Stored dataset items
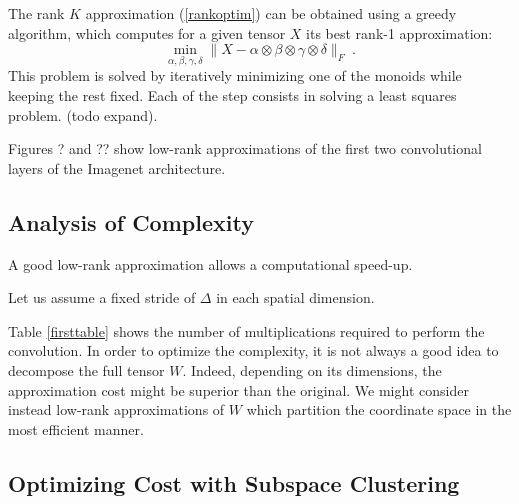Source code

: \documentclass{article}
\begin{document}
The rank $K$ approximation (\ref{rankoptim}) can be obtained using a greedy 
algorithm, which computes for a given tensor $X$ its best rank-1 approximation:
\begin{equation}
\label{pla}
\min_{\alpha, \beta, \gamma, \delta} \| X - \alpha \otimes \beta \otimes \gamma \otimes \delta \|_F ~.
\end{equation}
This problem is solved by iteratively minimizing one of the monoids while keeping 
the rest fixed. Each of the step consists in solving a least squares problem. (todo expand).

Figures ? and ?? show low-rank approximations of the first two convolutional
layers of the Imagenet architecture.


\subsection{Analysis of Complexity}

A good low-rank approximation allows a computational speed-up. 

Let us assume a fixed stride of $\Delta$ in each spatial dimension. 


Table \ref{firsttable} shows the number of multiplications required to perform the 
convolution. In order to optimize the complexity, it is not always a good idea 
to decompose the full tensor $W$. Indeed, depending on its dimensions, 
the approximation cost might be superior than the original.
We might consider instead low-rank approximations of $W$ 
which partition the coordinate space in the most efficient manner.

\subsection{Optimizing Cost with Subspace Clustering}
\end{document}
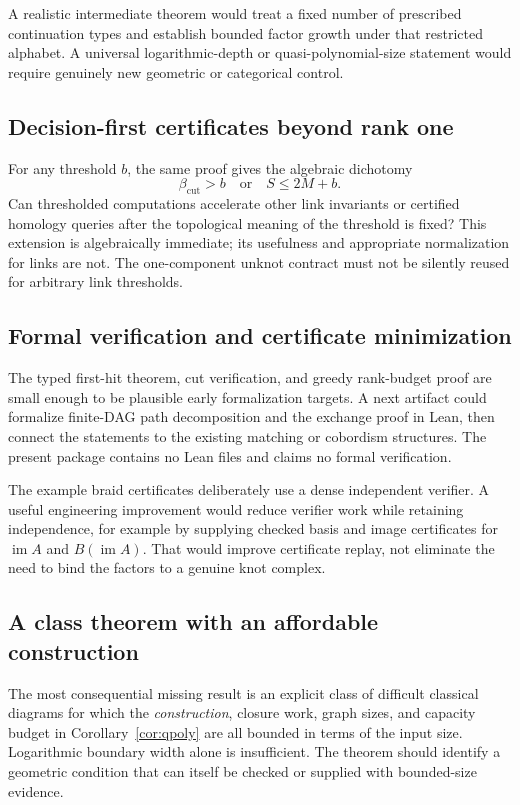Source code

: \documentclass[11pt,letterpaper]{article}
\theoremstyle{definition}\newtheorem{definition}[theorem]{Definition}
\theoremstyle{remark}\newtheorem{remark}[theorem]{Remark}
\newcommand{\im}{\operatorname{im}}
\newcommand{\cutlb}{\beta_{\mathrm{cut}}}
\begin{document}
A realistic intermediate theorem would treat a fixed number of prescribed
continuation types and establish bounded factor growth under that restricted
alphabet. A universal logarithmic-depth or quasi-polynomial-size statement
would require genuinely new geometric or categorical control.

\subsection{Decision-first certificates beyond rank one}
For any threshold $b$, the same proof gives the algebraic dichotomy
\[
\cutlb>b\quad\text{or}\quad S\leq2M+b.
\]
Can thresholded computations accelerate other link invariants or certified
homology queries after the topological meaning of the threshold is fixed?
This extension is algebraically immediate; its usefulness and appropriate
normalization for links are not. The one-component unknot contract must not
be silently reused for arbitrary link thresholds.

\subsection{Formal verification and certificate minimization}
The typed first-hit theorem, cut verification, and greedy rank-budget proof
are small enough to be plausible early formalization targets. A next artifact
could formalize finite-DAG path decomposition and the exchange proof in Lean,
then connect the statements to the existing matching or cobordism structures.
The present package contains no Lean files and claims no formal verification.

The example braid certificates deliberately use a dense independent verifier.
A useful engineering improvement would reduce verifier work while retaining
independence, for example by supplying checked basis and image certificates
for $\im A$ and $B(\im A)$. That would improve certificate replay, not
eliminate the need to bind the factors to a genuine knot complex.

\subsection{A class theorem with an affordable construction}
The most consequential missing result is an explicit class of difficult
classical diagrams for which the \emph{construction}, closure work, graph
sizes, and capacity budget in Corollary~\ref{cor:qpoly} are all bounded in
terms of the input size. Logarithmic boundary width alone is insufficient.
The theorem should identify a geometric condition that can itself be checked
or supplied with bounded-size evidence.
\end{document}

◆ TASK DETAILS
Nothing but an exact repeat of the records, pictures excluded, belongs in the answer.

◆ WRITTEN ANSWER
Source code

: \documentclass{article}
\begin{document}
The rank $K$ approximation (\ref{rankoptim}) can be obtained using a greedy 
algorithm, which computes for a given tensor $X$ its best rank-1 approximation:
\begin{equation}
\label{pla}
\min_{\alpha, \beta, \gamma, \delta} \| X - \alpha \otimes \beta \otimes \gamma \otimes \delta \|_F ~.
\end{equation}
This problem is solved by iteratively minimizing one of the monoids while keeping 
the rest fixed. Each of the step consists in solving a least squares problem. (todo expand).

Figures ? and ?? show low-rank approximations of the first two convolutional
layers of the Imagenet architecture.


\subsection{Analysis of Complexity}

A good low-rank approximation allows a computational speed-up. 

Let us assume a fixed stride of $\Delta$ in each spatial dimension. 


Table \ref{firsttable} shows the number of multiplications required to perform the 
convolution. In order to optimize the complexity, it is not always a good idea 
to decompose the full tensor $W$. Indeed, depending on its dimensions, 
the approximation cost might be superior than the original.
We might consider instead low-rank approximations of $W$ 
which partition the coordinate space in the most efficient manner.

\subsection{Optimizing Cost with Subspace Clustering}
\end{document}
Source code

: \documentclass[11pt,letterpaper]{article}
\theoremstyle{definition}\newtheorem{definition}[theorem]{Definition}
\theoremstyle{remark}\newtheorem{remark}[theorem]{Remark}
\newcommand{\im}{\operatorname{im}}
\newcommand{\cutlb}{\beta_{\mathrm{cut}}}
\begin{document}
A realistic intermediate theorem would treat a fixed number of prescribed
continuation types and establish bounded factor growth under that restricted
alphabet. A universal logarithmic-depth or quasi-polynomial-size statement
would require genuinely new geometric or categorical control.

\subsection{Decision-first certificates beyond rank one}
For any threshold $b$, the same proof gives the algebraic dichotomy
\[
\cutlb>b\quad\text{or}\quad S\leq2M+b.
\]
Can thresholded computations accelerate other link invariants or certified
homology queries after the topological meaning of the threshold is fixed?
This extension is algebraically immediate; its usefulness and appropriate
normalization for links are not. The one-component unknot contract must not
be silently reused for arbitrary link thresholds.

\subsection{Formal verification and certificate minimization}
The typed first-hit theorem, cut verification, and greedy rank-budget proof
are small enough to be plausible early formalization targets. A next artifact
could formalize finite-DAG path decomposition and the exchange proof in Lean,
then connect the statements to the existing matching or cobordism structures.
The present package contains no Lean files and claims no formal verification.

The example braid certificates deliberately use a dense independent verifier.
A useful engineering improvement would reduce verifier work while retaining
independence, for example by supplying checked basis and image certificates
for $\im A$ and $B(\im A)$. That would improve certificate replay, not
eliminate the need to bind the factors to a genuine knot complex.

\subsection{A class theorem with an affordable construction}
The most consequential missing result is an explicit class of difficult
classical diagrams for which the \emph{construction}, closure work, graph
sizes, and capacity budget in Corollary~\ref{cor:qpoly} are all bounded in
terms of the input size. Logarithmic boundary width alone is insufficient.
The theorem should identify a geometric condition that can itself be checked
or supplied with bounded-size evidence.
\end{document}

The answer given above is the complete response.